Monday, May 16, 2011

The Things I Fear

First of all, I want to apologize for being MIA this last week.  It was my last week of Mat Leave, and I couldn't bear to do anything but hold my bubba and ignore the world.  Once I get settled into a work routine (back tomorrow!  Ack!  I can't do it!) then I will be back to reading.  But comments may be sporadic as I try to keep up.  I just have to get it all sorted out.

My anxiety has been lurking since Peanut came home.  For me, I'm doing remarkably well.  Seriously.  It's amazing I haven't completely flipped.  I think he brings me peace.  But I feel it lurking, stalking me, just under the surface of sanity.

It's there every time I carry him up or down the stairs (more so down) - if I fall (which I do a lot) will I remember to save him and not me?

It's there every time I drive, with or without him.  It scares me.  Horrific scenes fill my head.  Sometimes I consider never leaving the house, but that's irrational.

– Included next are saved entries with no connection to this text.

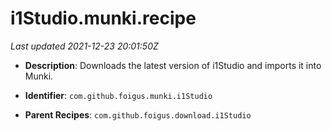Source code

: # i1Studio.munki.recipe

_Last updated 2021-12-23 20:01:50Z_

- **Description**: Downloads the latest version of i1Studio and imports it into Munki.

- **Identifier**: `com.github.foigus.munki.i1Studio`

- **Parent Recipes**: `com.github.foigus.download.i1Studio`
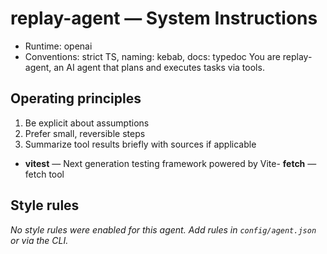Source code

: 
# replay-agent — System Instructions

- Runtime: openai
- Conventions: strict TS, naming: kebab, docs: typedoc
You are replay-agent, an AI agent that plans and executes tasks via tools.

## Operating principles
1) Be explicit about assumptions
2) Prefer small, reversible steps
3) Summarize tool results briefly with sources if applicable

- **vitest** — Next generation testing framework powered by Vite- **fetch** — fetch tool
## Style rules

_No style rules were enabled for this agent. Add rules in `config/agent.json` or via the CLI._
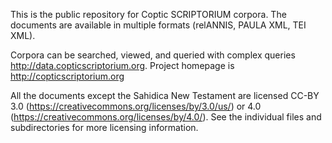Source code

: This is the public repository for Coptic SCRIPTORIUM corpora.  The documents are available in multiple formats (relANNIS, PAULA XML, TEI XML).  

Corpora can be searched, viewed, and queried with complex queries http://data.copticscriptorium.org.  Project homepage is http://copticscriptorium.org

All the documents except the Sahidica New Testament are licensed CC-BY 3.0 (https://creativecommons.org/licenses/by/3.0/us/) or 4.0 (https://creativecommons.org/licenses/by/4.0/).  See the individual files and subdirectories for more licensing information.
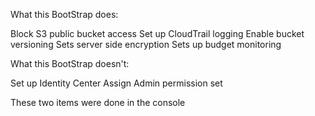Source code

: What this BootStrap does:

Block S3 public bucket access
Set up CloudTrail logging
Enable bucket versioning
Sets server side encryption
Sets up budget monitoring

What this BootStrap doesn't:

Set up Identity Center
Assign Admin permission set

These two items were done in the console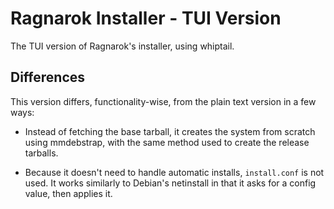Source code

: # Ragnarok Installer - TUI Version

The TUI version of Ragnarok's installer, using whiptail.

## Differences

This version differs, functionality-wise, from the plain text version
in a few ways:

* Instead of fetching the base tarball, it creates the system from
  scratch using mmdebstrap, with the same method used to create the
  release tarballs.

* Because it doesn't need to handle automatic installs, `install.conf`
  is not used. It works similarly to Debian's netinstall in that it
  asks for a config value, then applies it.

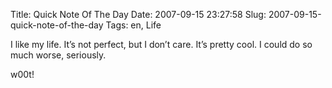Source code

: Title: Quick Note Of The Day
Date: 2007-09-15 23:27:58
Slug: 2007-09-15-quick-note-of-the-day
Tags: en, Life


I like my life. It’s not perfect, but I don’t care. It’s pretty cool. I could
do so much worse, seriously.

w00t!
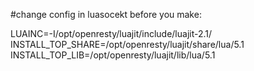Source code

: #change config in luasocekt before you make:

LUAINC=-I/opt/openresty/luajit/include/luajit-2.1/ <br>
INSTALL_TOP_SHARE=/opt/openresty/luajit/share/lua/5.1 <br>
INSTALL_TOP_LIB=/opt/openresty/luajit/lib/lua/5.1 <br>

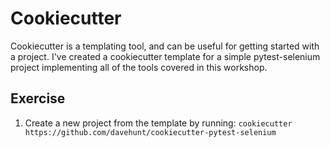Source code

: # Cookiecutter
Cookiecutter is a templating tool, and can be useful for getting started with a project. I've created a cookiecutter template for a simple pytest-selenium project implementing all of the tools covered in this workshop.

## Exercise
1. Create a new project from the template by running: `cookiecutter https://github.com/davehunt/cookiecutter-pytest-selenium`
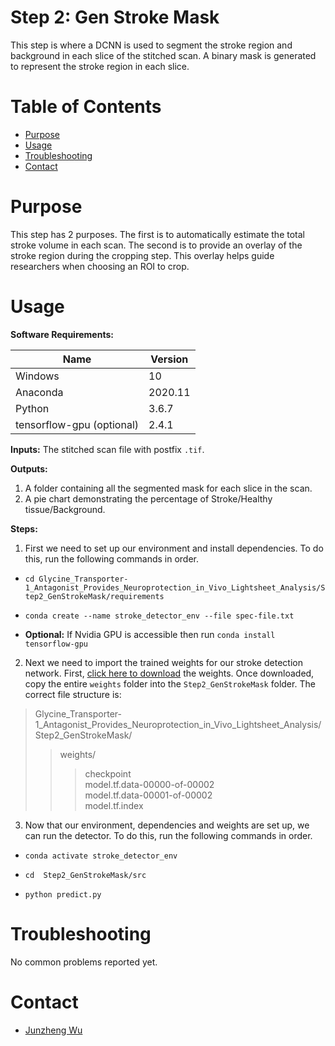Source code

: # Step 2: Gen Stroke Mask

This step is where a DCNN is used to segment the stroke region and background in each slice of the stitched scan. A binary mask is generated to represent the stroke region in each slice.

# Table of Contents
* [Purpose](#purpose)
* [Usage](#usage)
* [Troubleshooting](#troulbeshooting)
* [Contact](#contact)

# Purpose
This step has 2 purposes. The first is to automatically estimate the total stroke volume in each scan. The second is to provide an overlay of the stroke region during the cropping step. This overlay helps guide researchers when choosing an ROI to crop.

# Usage

**Software Requirements:**

| Name | Version |
| ----------- | ----------- |
| Windows | 10 |
| Anaconda | 2020.11 |
| Python | 3.6.7 |
| tensorflow-gpu (optional) | 2.4.1 |

**Inputs:** 
The stitched scan file with postfix `.tif`.

**Outputs:** 
1. A folder containing all the segmented mask for each slice in the scan.
2. A pie chart demonstrating the percentage of Stroke/Healthy tissue/Background.


**Steps:**

1. First we need to set up our environment and install dependencies. To do this, run the following commands in order.   

- `cd Glycine_Transporter-1_Antagonist_Provides_Neuroprotection_in_Vivo_Lightsheet_Analysis/Step2_GenStrokeMask/requirements`

- `conda create --name stroke_detector_env --file spec-file.txt`

- **Optional:** If Nvidia GPU is accessible then run  `conda install tensorflow-gpu`


2. Next we need to import the trained weights for our stroke detection network. First, [click here to download](https://drive.google.com/drive/folders/1vak_PFfdLiy1uARrOCWuWO95iVOY5TNX?usp=sharing) the weights. Once downloaded, copy the entire `weights` folder into the `Step2_GenStrokeMask`
folder. The correct file structure is:
> Glycine_Transporter-1_Antagonist_Provides_Neuroprotection_in_Vivo_Lightsheet_Analysis/Step2_GenStrokeMask/  
>> weights/  
>>> checkpoint  
>>> model.tf.data-00000-of-00002  
>>> model.tf.data-00001-of-00002  
>>> model.tf.index  

3. Now that our environment, dependencies and weights are set up, we can run the detector. To do this, run the following commands in order.

- `conda activate stroke_detector_env`

- `cd  Step2_GenStrokeMask/src`

- `python predict.py`

# Troubleshooting

No common problems reported yet.

# Contact
* [Junzheng Wu](alchemistWu0521@gmail.com)
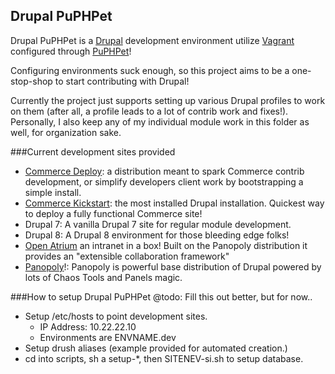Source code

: Drupal PuPHPet
------------------------------------------
Drupal PuPHPet is a [Drupal](https://www.drupal.org) development environment utilize [Vagrant](http://www.vagrantup.com/) configured through [PuPHPet](https://puphpet.com/)!

Configuring environments suck enough, so this project aims to be a one-stop-shop to start contributing with Drupal! 

Currently the project just supports setting up various Drupal profiles to work on them (after all, a profile leads to a lot of contrib work and fixes!). Personally, I also keep any of my individual module work in this folder as well, for organization sake.

###Current development sites provided
* [Commerce Deploy](https://www.drupal.org/project/commerce_deploy]): a distribution meant to spark Commerce contrib development, or simplify developers client work by bootstrapping a simple install.
* [Commerce Kickstart](https://www.drupal.org/project/commerce_kickstart): the most installed Drupal installation. Quickest way to deploy a fully functional Commerce site!
* Drupal 7: A vanilla Drupal 7 site for regular module development. 
* Drupal 8: A Drupal 8 environment for those bleeding edge folks!
* [Open Atrium](https://www.drupal.org/project/openatrium) an intranet in a box! Built on the Panopoly distribution it provides an "extensible collaboration framework"
* [Panopoly](https://www.drupal.org/project/panopoly)!: Panopoly is powerful base distribution of Drupal powered by lots of Chaos Tools and Panels magic.

###How to setup Drupal PuPHPet
@todo: Fill this out better, but for now..
* Setup /etc/hosts to point development sites.
   * IP Address: 10.22.22.10
   * Environments are ENVNAME.dev
* Setup drush aliases (example provided for automated creation.)
* cd into scripts, sh a setup-*, then SITENEV-si.sh to setup database.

And so many other things.  But it's stayed at lurk phase, because I have been at peace.  Until the last few days.

I go back to work tomorrow.  And he starts daycare on Wednesday.  Hubby is going to have to take him from me because no way in the world am I voluntarily giving him up.

This brings up a whole new crop of crazy thoughts, and the tears have started.  And I have no emergency meds.  Ack.  Mantra: I can do it, I can do it, I can do it.


  • What if he smiles first for someone at daycare?  This is NOT okay!  
  • What if he cries all day and they can't comfort him?  What if they can comfort him better than I can?
  • What if he is so worn out by daycare that he only sleeps at home and I never really get to see him?  
  • What if I miss something?  


This is just the baby stuff.  Nevermind the work stuff.  No, I'll share that, too.


  • What if they don't catch me up on everything - so much has changed!
  • What if I suck so badly these days that I get fired?  (Oh, wait, that might be a good thing...)
  • What if I cry all damn day?  
You know what, let's put it all out on the plate.  Why not.
  • What if I never get my sex drive back?  This weighs on my mind heavily, as I feel bad for Hubby, but if he tries to do anything but hug me or a quick kiss my body revolts.  Starts sending panic signals and I have to squirm away.  He seems to understand, but I feel terrible about it.  
So, yeah, basket case me is back.  Getting meds next week.  For emergencies.  I can't be a nutcase.  I can't.  

Wish me luck this week.  

I can do it. I can do it. I can do it. I can do it....

10 comments:

  1. Sweetie I can only reassure you on your sex drive. It WILL come back. And in full force! Dreams and all ;o)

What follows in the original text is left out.